Di sini kita bertemu dengan paradoks besar: bangsa yang begitu bangga menyebut guru sebagai pahlawan tanpa tanda jasa.
Tetapi di balik retorika, guru honorer masih diperlakukan sebagai kelas pinggiran dalam birokrasi pendidikan.
Mengapa kondisi ini terus berulang? Ada tiga alasan utama:
1.Status yang tak jelas --- puluhan tahun mengabdi, banyak guru tak kunjung diangkat jadi ASN.
2.Keterbatasan anggaran daerah --- gaji mereka bergantung pada dana BOS yang makin tergerus.
3.Pandangan kultural --- bahwa guru adalah profesi pengabdian, sehingga layak dibayar rendah.

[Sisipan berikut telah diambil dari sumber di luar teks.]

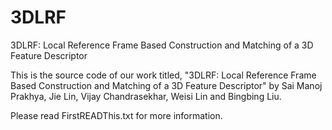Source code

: # 3DLRF
3DLRF: Local Reference Frame Based Construction and Matching of a 3D Feature Descriptor


This is the source code of our work titled, "3DLRF: Local Reference Frame Based Construction and Matching of a 3D Feature Descriptor" by Sai Manoj Prakhya, Jie Lin, Vijay Chandrasekhar, Weisi Lin and Bingbing Liu.

Please read FirstREADThis.txt for more information.
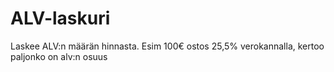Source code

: # ALV-laskuri
Laskee ALV:n määrän hinnasta. Esim 100€ ostos 25,5% verokannalla, kertoo paljonko on alv:n osuus
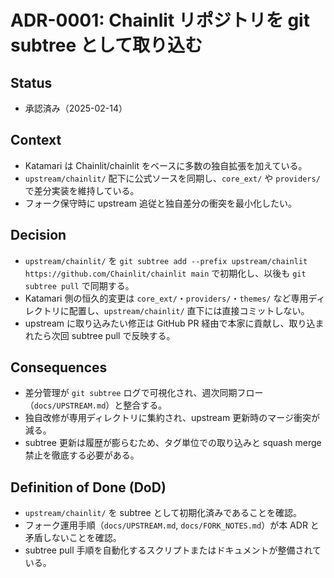 # ADR-0001: Chainlit リポジトリを git subtree として取り込む

## Status
- 承認済み（2025-02-14）

## Context
- Katamari は Chainlit/chainlit をベースに多数の独自拡張を加えている。
- `upstream/chainlit/` 配下に公式ソースを同期し、`core_ext/` や `providers/` で差分実装を維持している。
- フォーク保守時に upstream 追従と独自差分の衝突を最小化したい。

## Decision
- `upstream/chainlit/` を `git subtree add --prefix upstream/chainlit https://github.com/Chainlit/chainlit main` で初期化し、以後も `git subtree pull` で同期する。
- Katamari 側の恒久的変更は `core_ext/`・`providers/`・`themes/` など専用ディレクトリに配置し、`upstream/chainlit/` 直下には直接コミットしない。
- upstream に取り込みたい修正は GitHub PR 経由で本家に貢献し、取り込まれたら次回 subtree pull で反映する。

## Consequences
- 差分管理が `git subtree` ログで可視化され、週次同期フロー（`docs/UPSTREAM.md`）と整合する。
- 独自改修が専用ディレクトリに集約され、upstream 更新時のマージ衝突が減る。
- subtree 更新は履歴が膨らむため、タグ単位での取り込みと squash merge 禁止を徹底する必要がある。

## Definition of Done (DoD)
- `upstream/chainlit/` を subtree として初期化済みであることを確認。
- フォーク運用手順（`docs/UPSTREAM.md`, `docs/FORK_NOTES.md`）が本 ADR と矛盾しないことを確認。
- subtree pull 手順を自動化するスクリプトまたはドキュメントが整備されている。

Filosofi pahit ini melahirkan luka struktural: guru diminta membangun bangsa, tetapi kehidupannya sendiri tidak pernah dibangun dengan layak.
-000-
Dalam tradisi Nusantara, lilin bukan sekadar benda penerang, tetapi lambang pengorbanan. Ia menyala dengan cara menghabiskan dirinya sendiri.
Puisi Rastono menghidupkan kembali simbol itu---bahwa guru honorer adalah lilin peradaban. Mereka tidak menunggu tepuk tangan; mereka rela habis demi cahaya anak-anak bangsa.
Namun, apakah sebuah bangsa berhak membiarkan lilin-lilin itu padam dalam kesepian, tanpa minyak, tanpa perlindungan, tanpa ruang untuk tetap menyala?